Autor zaznacza, że strona polska wielokrotnie zwracała się - dotychczas bezskutecznie - z wnioskiem o zwrot tej kolekcji, do której należą m.in. płótna Vincenta van Gogha, Fransa Halsa i Caspara Davida Friedricha. Przypomina, że zbiory powstały staraniem niemieckich mieszkańców Szczecina. W 1937 roku naziści usunęli niektóre obrazy jako "sztukę zdegenerowaną". Resztę wywieziono w głąb Rzeszy przed wejściem Rosjan w 1945 roku.
Niemcy domagają się od Polski zwrotu Berlinki, wskazując na Berlin jako miejsce powstania zbiorów, a równocześnie nie chcą uznać kryterium geograficznego w przypadku kolekcji pochodzącej ze Szczecina - zaznacza autor. W tym drugim przypadku niemieckie MSZ twierdzi, że ważne jest nie miasto, lecz naród, do którego kolekcja należy - czytamy w "SZ".
Niemiecka gazeta opublikowała w tym samym wydaniu drugi materiał na temat dóbr kultury. Warszawski korespondent "SZ" Thomas Urban napisał, że w polsko-niemieckim sporze o dobra kultury niemożliwa jest zgoda, podobnie jak w innych kontrowersyjnych tematach - kwestii wypędzenia czy też roszczeń majątkowych byłych właścicieli z dawnych wschodnich ziem niemieckich.
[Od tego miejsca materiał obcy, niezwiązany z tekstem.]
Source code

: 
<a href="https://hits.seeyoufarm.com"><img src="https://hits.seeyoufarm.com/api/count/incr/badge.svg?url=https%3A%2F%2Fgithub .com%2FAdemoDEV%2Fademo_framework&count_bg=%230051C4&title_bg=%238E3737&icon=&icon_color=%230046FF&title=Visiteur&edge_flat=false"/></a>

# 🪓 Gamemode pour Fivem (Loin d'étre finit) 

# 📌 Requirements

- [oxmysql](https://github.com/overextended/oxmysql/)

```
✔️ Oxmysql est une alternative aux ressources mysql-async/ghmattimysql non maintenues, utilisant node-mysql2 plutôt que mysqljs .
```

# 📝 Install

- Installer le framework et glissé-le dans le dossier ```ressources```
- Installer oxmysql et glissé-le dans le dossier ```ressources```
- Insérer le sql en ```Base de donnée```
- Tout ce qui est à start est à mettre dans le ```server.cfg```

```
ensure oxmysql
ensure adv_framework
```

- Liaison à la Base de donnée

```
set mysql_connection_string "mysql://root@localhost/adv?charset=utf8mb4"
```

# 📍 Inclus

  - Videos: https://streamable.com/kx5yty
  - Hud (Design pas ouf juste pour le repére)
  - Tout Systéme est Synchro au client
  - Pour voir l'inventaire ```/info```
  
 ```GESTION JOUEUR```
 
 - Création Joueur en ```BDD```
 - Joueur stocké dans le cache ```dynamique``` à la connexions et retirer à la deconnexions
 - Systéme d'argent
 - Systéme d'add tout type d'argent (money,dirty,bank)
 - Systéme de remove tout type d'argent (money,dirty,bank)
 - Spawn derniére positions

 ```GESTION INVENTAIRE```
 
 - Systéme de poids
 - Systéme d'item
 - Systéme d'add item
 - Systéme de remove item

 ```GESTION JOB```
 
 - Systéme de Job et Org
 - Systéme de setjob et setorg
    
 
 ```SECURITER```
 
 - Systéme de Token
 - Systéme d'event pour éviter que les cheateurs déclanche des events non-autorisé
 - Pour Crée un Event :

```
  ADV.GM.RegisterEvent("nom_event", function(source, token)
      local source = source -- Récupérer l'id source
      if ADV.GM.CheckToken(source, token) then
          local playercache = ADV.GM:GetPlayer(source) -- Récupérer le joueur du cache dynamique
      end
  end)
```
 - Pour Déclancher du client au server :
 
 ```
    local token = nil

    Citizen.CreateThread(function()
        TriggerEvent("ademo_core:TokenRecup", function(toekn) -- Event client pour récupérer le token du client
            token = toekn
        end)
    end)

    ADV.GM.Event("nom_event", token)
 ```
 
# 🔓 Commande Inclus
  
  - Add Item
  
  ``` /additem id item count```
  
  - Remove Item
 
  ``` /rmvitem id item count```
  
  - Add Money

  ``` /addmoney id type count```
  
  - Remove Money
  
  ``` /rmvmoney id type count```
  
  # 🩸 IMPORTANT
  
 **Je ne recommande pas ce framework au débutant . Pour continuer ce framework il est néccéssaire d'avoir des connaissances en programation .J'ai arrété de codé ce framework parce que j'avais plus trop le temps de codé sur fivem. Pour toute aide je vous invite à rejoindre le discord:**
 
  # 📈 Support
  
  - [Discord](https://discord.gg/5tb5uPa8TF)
Polemizując z polskim stanowiskiem, według którego Polska przejęła znalezione na swoim terytorium dzieła sztuki, do czego była uprawniona decyzjami konferencji poczdamskiej, Urban podkreśla, że - zgodnie z niemieckim punktem widzenia - Dolny Śląsk nie był w 1945 roku polskim terytorium państwowym, lecz znajdował się raczej zgodnie z "poczdamskim protokołem" "pod polską administracją". Dodaje, że mocarstwa zachodnie traktowały sprawę granic w ten sam sposób. Strona niemiecka powołuje się ponadto na haską konwencję z 1907 roku, zabraniającą traktowania dóbr kultury jako reparacji (odszkodowań wojennych).
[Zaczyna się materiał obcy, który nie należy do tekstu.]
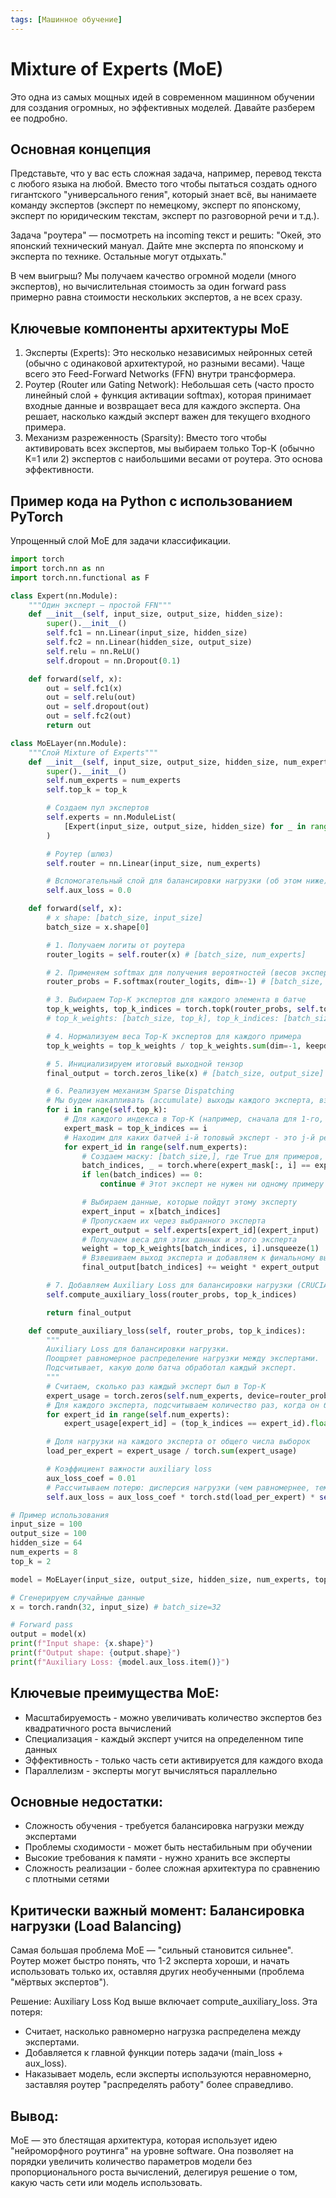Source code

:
 ```yaml
---
tags: [Машинное обучение]
---
```


# Mixture of Experts (MoE)

Это одна из самых мощных идей в современном машинном обучении для создания огромных, но эффективных моделей. Давайте разберем ее подробно.

## Основная концепция

Представьте, что у вас есть сложная задача, например, перевод текста с любого языка на любой. Вместо того чтобы пытаться создать одного гигантского "универсального гения", который знает всё, вы нанимаете команду экспертов (эксперт по немецкому, эксперт по японскому, эксперт по юридическим текстам, эксперт по разговорной речи и т.д.).

Задача "роутера" — посмотреть на incoming текст и решить: "Окей, это японский технический мануал. Дайте мне эксперта по японскому и эксперта по технике. Остальные могут отдыхать."

В чем выигрыш? Мы получаем качество огромной модели (много экспертов), но вычислительная стоимость за один forward pass примерно равна стоимости нескольких экспертов, а не всех сразу.

## Ключевые компоненты архитектуры MoE

1. Эксперты (Experts): Это несколько независимых нейронных сетей (обычно с одинаковой архитектурой, но разными весами). Чаще всего это Feed-Forward Networks (FFN) внутри трансформера.
2. Роутер (Router или Gating Network): Небольшая сеть (часто просто линейный слой + функция активации softmax), которая принимает входные данные и возвращает веса для каждого эксперта. Она решает, насколько каждый эксперт важен для текущего входного примера.
3. Механизм разреженность (Sparsity): Вместо того чтобы активировать всех экспертов, мы выбираем только Top-K (обычно K=1 или 2) экспертов с наибольшими весами от роутера. Это основа эффективности.

## Пример кода на Python с использованием PyTorch

Упрощенный слой MoE для задачи классификации.

```python
import torch
import torch.nn as nn
import torch.nn.functional as F

class Expert(nn.Module):
    """Один эксперт — простой FFN"""
    def __init__(self, input_size, output_size, hidden_size):
        super().__init__()
        self.fc1 = nn.Linear(input_size, hidden_size)
        self.fc2 = nn.Linear(hidden_size, output_size)
        self.relu = nn.ReLU()
        self.dropout = nn.Dropout(0.1)

    def forward(self, x):
        out = self.fc1(x)
        out = self.relu(out)
        out = self.dropout(out)
        out = self.fc2(out)
        return out

class MoELayer(nn.Module):
    """Слой Mixture of Experts"""
    def __init__(self, input_size, output_size, hidden_size, num_experts, top_k=2):
        super().__init__()
        self.num_experts = num_experts
        self.top_k = top_k

        # Создаем пул экспертов
        self.experts = nn.ModuleList(
            [Expert(input_size, output_size, hidden_size) for _ in range(num_experts)]
        )

        # Роутер (шлюз)
        self.router = nn.Linear(input_size, num_experts)

        # Вспомогательный слой для балансировки нагрузки (об этом ниже)
        self.aux_loss = 0.0

    def forward(self, x):
        # x shape: [batch_size, input_size]
        batch_size = x.shape[0]

        # 1. Получаем логиты от роутера
        router_logits = self.router(x) # [batch_size, num_experts]

        # 2. Применяем softmax для получения вероятностей (весов экспертов)
        router_probs = F.softmax(router_logits, dim=-1) # [batch_size, num_experts]

        # 3. Выбираем Top-K экспертов для каждого элемента в батче
        top_k_weights, top_k_indices = torch.topk(router_probs, self.top_k, dim=-1)
        # top_k_weights: [batch_size, top_k], top_k_indices: [batch_size, top_k]

        # 4. Нормализуем веса Top-K экспертов для каждого примера
        top_k_weights = top_k_weights / top_k_weights.sum(dim=-1, keepdim=True)

        # 5. Инициализируем итоговый выходной тензор
        final_output = torch.zeros_like(x) # [batch_size, output_size]

        # 6. Реализуем механизм Sparse Dispatching
        # Мы будем накапливать (accumulate) выходы каждого эксперта, взвешенные на top_k_weights.
        for i in range(self.top_k):
            # Для каждого индекса в Top-K (например, сначала для 1-го, потом для 2-го)
            expert_mask = top_k_indices == i
            # Находим для каких батчей i-й топовый эксперт - это j-й реальный эксперт
            for expert_id in range(self.num_experts):
                # Создаем маску: [batch_size,], где True для примеров, которым нужен данный эксперт
                batch_indices, _ = torch.where(expert_mask[:, i] == expert_id)
                if len(batch_indices) == 0:
                    continue # Этот эксперт не нужен ни одному примеру в этой позиции Top-K

                # Выбираем данные, которые пойдут этому эксперту
                expert_input = x[batch_indices]
                # Пропускаем их через выбранного эксперта
                expert_output = self.experts[expert_id](expert_input)
                # Получаем веса для этих данных и этого эксперта
                weight = top_k_weights[batch_indices, i].unsqueeze(1)
                # Взвешиваем выход эксперта и добавляем к финальному выходу
                final_output[batch_indices] += weight * expert_output

        # 7. Добавляем Auxiliary Loss для балансировки нагрузки (CRUCIAL!)
        self.compute_auxiliary_loss(router_probs, top_k_indices)

        return final_output

    def compute_auxiliary_loss(self, router_probs, top_k_indices):
        """
        Auxiliary Loss для балансировки нагрузки.
        Поощряет равномерное распределение нагрузки между экспертами.
        Подсчитывает, какую долю батча обработал каждый эксперт.
        """
        # Считаем, сколько раз каждый эксперт был в Top-K
        expert_usage = torch.zeros(self.num_experts, device=router_probs.device)
        # Для каждого эксперта, подсчитываем количество раз, когда он был выбран
        for expert_id in range(self.num_experts):
            expert_usage[expert_id] = (top_k_indices == expert_id).float().sum()

        # Доля нагрузки на каждого эксперта от общего числа выборок
        load_per_expert = expert_usage / torch.sum(expert_usage)

        # Коэффициент важности auxiliary loss
        aux_loss_coef = 0.01
        # Рассчитываем потерю: дисперсия нагрузки (чем равномернее, тем лучше)
        self.aux_loss = aux_loss_coef * torch.std(load_per_expert) * self.num_experts

# Пример использования
input_size = 100
output_size = 100
hidden_size = 64
num_experts = 8
top_k = 2

model = MoELayer(input_size, output_size, hidden_size, num_experts, top_k)

# Сгенерируем случайные данные
x = torch.randn(32, input_size) # batch_size=32

# Forward pass
output = model(x)
print(f"Input shape: {x.shape}")
print(f"Output shape: {output.shape}")
print(f"Auxiliary Loss: {model.aux_loss.item()}")
```

## Ключевые преимущества MoE:
- Масштабируемость - можно увеличивать количество экспертов без квадратичного роста вычислений
- Специализация - каждый эксперт учится на определенном типе данных
- Эффективность - только часть сети активируется для каждого входа
- Параллелизм - эксперты могут вычисляться параллельно

## Основные недостатки:
- Сложность обучения - требуется балансировка нагрузки между экспертами
- Проблемы сходимости - может быть нестабильным при обучении
- Высокие требования к памяти - нужно хранить все эксперты
- Сложность реализации - более сложная архитектура по сравнению с плотными сетями

## Критически важный момент: Балансировка нагрузки (Load Balancing)

Самая большая проблема MoE — "сильный становится сильнее". Роутер может быстро понять, что 1-2 эксперта хороши, и начать использовать только их, оставляя других необученными (проблема "мёртвых экспертов").

Решение: Auxiliary Loss
Код выше включает compute_auxiliary_loss. Эта потеря:

- Считает, насколько равномерно нагрузка распределена между экспертами.
- Добавляется к главной функции потерь задачи (main_loss + aux_loss).
- Наказывает модель, если эксперты используются неравномерно, заставляя роутер "распределять работу" более справедливо.

## Вывод:

MoE — это блестящая архитектура, которая использует идею "нейроморфного роутинга" на уровне software. Она позволяет на порядки увеличить количество параметров модели без пропорционального роста вычислений, делегируя решение о том, какую часть сети или модель использовать.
Zdaniem Urbana najmocniejszym niemieckim argumentem jest uznanie przez Republikę Federalną utraty (niemieckich) ziem wschodnich, ze wszystkimi znajdującymi się na nich obiektami - muzeami, bibliotekami, pałacami, kościołami i klasztorami oraz potraktowanie ich jako reparacji za polskie straty wojenne.
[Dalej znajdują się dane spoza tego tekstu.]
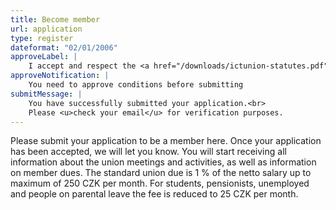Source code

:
 ```yaml
---
title: Become member
url: application
type: register
dateformat: "02/01/2006"
approveLabel: |
    I accept and respect the <a href="/downloads/ictunion-statutes.pdf" target="_blank">statutes</a> of the Trade Union of ICT Workers.
approveNotification: |
    You need to approve conditions before submitting
submitMessage: |
    You have successfully submitted your application.<br>
    Please <u>check your email</u> for verification purposes.
---
```

Please submit your application to be a member here. Once your application has been accepted, we will let you know. You will start receiving all information about the union meetings and activities, as well as information on member dues. The standard union due is 1 % of the netto salary up to maximum of 250 CZK per month. For students, pensionists, unemployed and people on parental leave the fee is reduced to 25 CZK per month.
Ostatnie wypowiedzi niemieckiego negocjatora Tono Eitela nie są, "wbrew temu, co twierdzą warszawskie media, wyrazem nastawionej na konfrontację nowej polityki Niemiec wobec Polski"- ocenia Urban. Faktem jest natomiast jego zdaniem to, że "narodowokonserwatywne kierownictwo" braci Kaczyńskich zerwało dwa lata temu negocjacje w sprawie restytucji dóbr kultury. Wobec "zawirowań" nad Wisłą w Berlinie nikt nie oczekuje nowych inicjatyw po stronie polskiej - uważa dziennikarz.
"W niemieckim ministerstwie spraw zagranicznych panują raczej obawy, że spór stanie się tematem walki przedwyborczej. Na takim sporze skorzystałby jedynie narodowopatriotyczny obóz w Polsce" - stwierdził w konkluzji Urban.